According to Yana’s research there are two main opinions formed by social norms as well as personal feelings. One of them is positive: age is viewed as something to be proud of, as a testimony of valuable experiences and the visible part of our personality. But like her, many others link the body transformed with age to negative emotions such as feelings of shame, discomfort and sadness. By showing off aged skin we show off intimate traces of our individual lives and become vulnerable. We view it as a legacy of passed time, marked with wrinkles that show our physical weakness, lack of control and degradation.

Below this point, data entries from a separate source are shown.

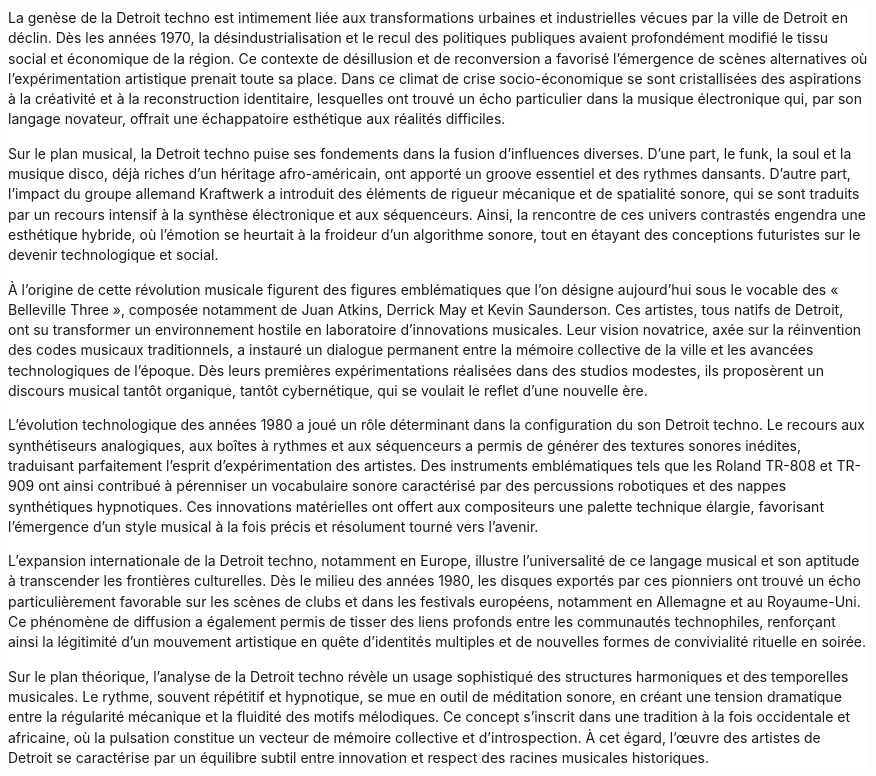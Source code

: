 La genèse de la Detroit techno est intimement liée aux transformations urbaines et industrielles
vécues par la ville de Detroit en déclin. Dès les années 1970, la désindustrialisation et le recul
des politiques publiques avaient profondément modifié le tissu social et économique de la région. Ce
contexte de désillusion et de reconversion a favorisé l’émergence de scènes alternatives où
l’expérimentation artistique prenait toute sa place. Dans ce climat de crise socio-économique se
sont cristallisées des aspirations à la créativité et à la reconstruction identitaire, lesquelles
ont trouvé un écho particulier dans la musique électronique qui, par son langage novateur, offrait
une échappatoire esthétique aux réalités difficiles.

Sur le plan musical, la Detroit techno puise ses fondements dans la fusion d’influences diverses.
D’une part, le funk, la soul et la musique disco, déjà riches d’un héritage afro-américain, ont
apporté un groove essentiel et des rythmes dansants. D’autre part, l’impact du groupe allemand
Kraftwerk a introduit des éléments de rigueur mécanique et de spatialité sonore, qui se sont
traduits par un recours intensif à la synthèse électronique et aux séquenceurs. Ainsi, la rencontre
de ces univers contrastés engendra une esthétique hybride, où l’émotion se heurtait à la froideur
d’un algorithme sonore, tout en étayant des conceptions futuristes sur le devenir technologique et
social.

À l’origine de cette révolution musicale figurent des figures emblématiques que l’on désigne
aujourd’hui sous le vocable des « Belleville Three », composée notamment de Juan Atkins, Derrick May
et Kevin Saunderson. Ces artistes, tous natifs de Detroit, ont su transformer un environnement
hostile en laboratoire d’innovations musicales. Leur vision novatrice, axée sur la réinvention des
codes musicaux traditionnels, a instauré un dialogue permanent entre la mémoire collective de la
ville et les avancées technologiques de l’époque. Dès leurs premières expérimentations réalisées
dans des studios modestes, ils proposèrent un discours musical tantôt organique, tantôt
cybernétique, qui se voulait le reflet d’une nouvelle ère.

L’évolution technologique des années 1980 a joué un rôle déterminant dans la configuration du son
Detroit techno. Le recours aux synthétiseurs analogiques, aux boîtes à rythmes et aux séquenceurs a
permis de générer des textures sonores inédites, traduisant parfaitement l’esprit d’expérimentation
des artistes. Des instruments emblématiques tels que les Roland TR-808 et TR-909 ont ainsi contribué
à pérenniser un vocabulaire sonore caractérisé par des percussions robotiques et des nappes
synthétiques hypnotiques. Ces innovations matérielles ont offert aux compositeurs une palette
technique élargie, favorisant l’émergence d’un style musical à la fois précis et résolument tourné
vers l’avenir.

L’expansion internationale de la Detroit techno, notamment en Europe, illustre l’universalité de ce
langage musical et son aptitude à transcender les frontières culturelles. Dès le milieu des années
1980, les disques exportés par ces pionniers ont trouvé un écho particulièrement favorable sur les
scènes de clubs et dans les festivals européens, notamment en Allemagne et au Royaume-Uni. Ce
phénomène de diffusion a également permis de tisser des liens profonds entre les communautés
technophiles, renforçant ainsi la légitimité d’un mouvement artistique en quête d’identités
multiples et de nouvelles formes de convivialité rituelle en soirée.

Sur le plan théorique, l’analyse de la Detroit techno révèle un usage sophistiqué des structures
harmoniques et des temporelles musicales. Le rythme, souvent répétitif et hypnotique, se mue en
outil de méditation sonore, en créant une tension dramatique entre la régularité mécanique et la
fluidité des motifs mélodiques. Ce concept s’inscrit dans une tradition à la fois occidentale et
africaine, où la pulsation constitue un vecteur de mémoire collective et d’introspection. À cet
égard, l’œuvre des artistes de Detroit se caractérise par un équilibre subtil entre innovation et
respect des racines musicales historiques.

Through her pieces age and the aged body itself become pieces of jewellery. By abstractly interpreting the aesthetics of aged skin Yana was able to depersonalise and generalise it, making it suitable for a variety of wearers. At the same time this abstraction allowed her to idealise its aesthetics creating a positive image of age.

The wearer of Yana’s pieces is able to try on age, but the perception of it is positively transformed. The wearer’s current body is encapsulated in a hull of their possible future transformation. Yet instead of flattering the wearer’s body and highlighting its features it replaces the living body with its idealised representation, that is therefore stiffer, heavier and more restricting than the wearers real body.

The exhibits at the Medical Pathology Museum of Tokyo University acted as Yana’s main source of inspiration. The pieces are real Yakuza skins donated to the museum by their owners after their death. Looking at these pieces she asked herself what her own full - back tattoo will look like in a few decades.

Looking further into the topic she discovered that, contrary to the common opinion an old tattoo is unsightly, tattoos are able to rejuvenate the appearance of aged skin by covering up its texture. As a result her nude coloured male piece combines both: tattoos and wrinkles, showing that the natural and unnatural marks of time are able to complement each other. The size of the piece is also specific to the male body; as it tends to show less traces of age Yana decided it should cover a larger area showing the interrelation of several parts. Its silhouette resembles the shape of the real Yakuza skins. The female pieces represent smaller body parts, highlighting these areas specifically.